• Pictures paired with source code
%%

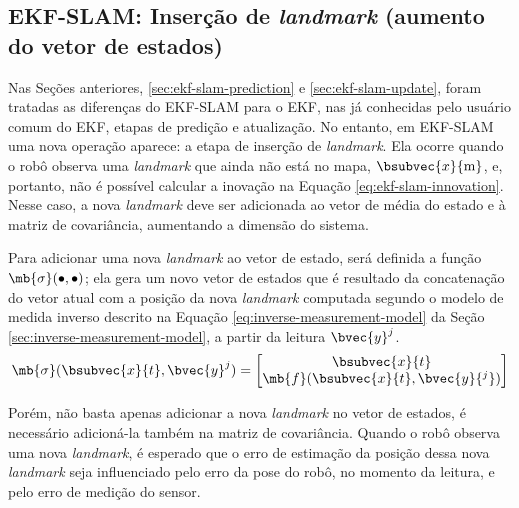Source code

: \subsection{EKF-SLAM: Inserção de \textit{landmark} (aumento do vetor de estados)}
\label{sec:ekf-slam-landmark-insertion}
Nas Seções anteriores, \ref{sec:ekf-slam-prediction} e \ref{sec:ekf-slam-update}, foram tratadas as diferenças 
do EKF-SLAM para o EKF, nas já conhecidas pelo usuário comum do EKF, etapas de predição e atualização. No entanto, em EKF-SLAM uma nova operação aparece: a etapa de inserção de \textit{landmark}. Ela ocorre quando o robô observa uma \textit{landmark} que ainda não está no mapa, $\bsubvec{x}{\mathrm{m}}$, e, portanto, não é possível calcular a inovação na Equação \ref{eq:ekf-slam-innovation}. Nesse caso, a nova \textit{landmark} deve ser adicionada ao vetor de média do estado e à matriz de covariância, aumentando a dimensão do sistema.

Para adicionar uma nova \textit{landmark} ao vetor de estado, será definida 
a função $\mb{\sigma}(\bullet, \bullet)$; ela gera um novo vetor de estados 
que é resultado da concatenação do vetor atual com a posição da nova 
\textit{landmark} computada segundo o modelo de medida inverso descrito na Equação \ref{eq:inverse-measurement-model} da Seção \ref{sec:inverse-measurement-model}, a partir da leitura $\bvec{y}^j$.
\begin{equation}
      \mb{\sigma}(\bsubvec{x}{t}, \bvec{y}^j) = \begin{bmatrix}
        \bsubvec{x}{t} \\
        \mb{f}(\bsubvec{x}{t}, \bvec{y}{^j})
      \end{bmatrix}
\end{equation}

Porém, não basta apenas adicionar a nova \textit{landmark} no vetor de estados, é necessário adicioná-la também na matriz de covariância. Quando 
o robô observa uma nova \textit{landmark}, é esperado que o erro de estimação 
da posição dessa nova \textit{landmark} seja influenciado pelo erro da 
pose do robô, no momento da leitura, e pelo erro de medição do sensor.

%%

• Task requirements
The answer should be one number: how many lines in the data contain the word "erro".

• Solved problem
3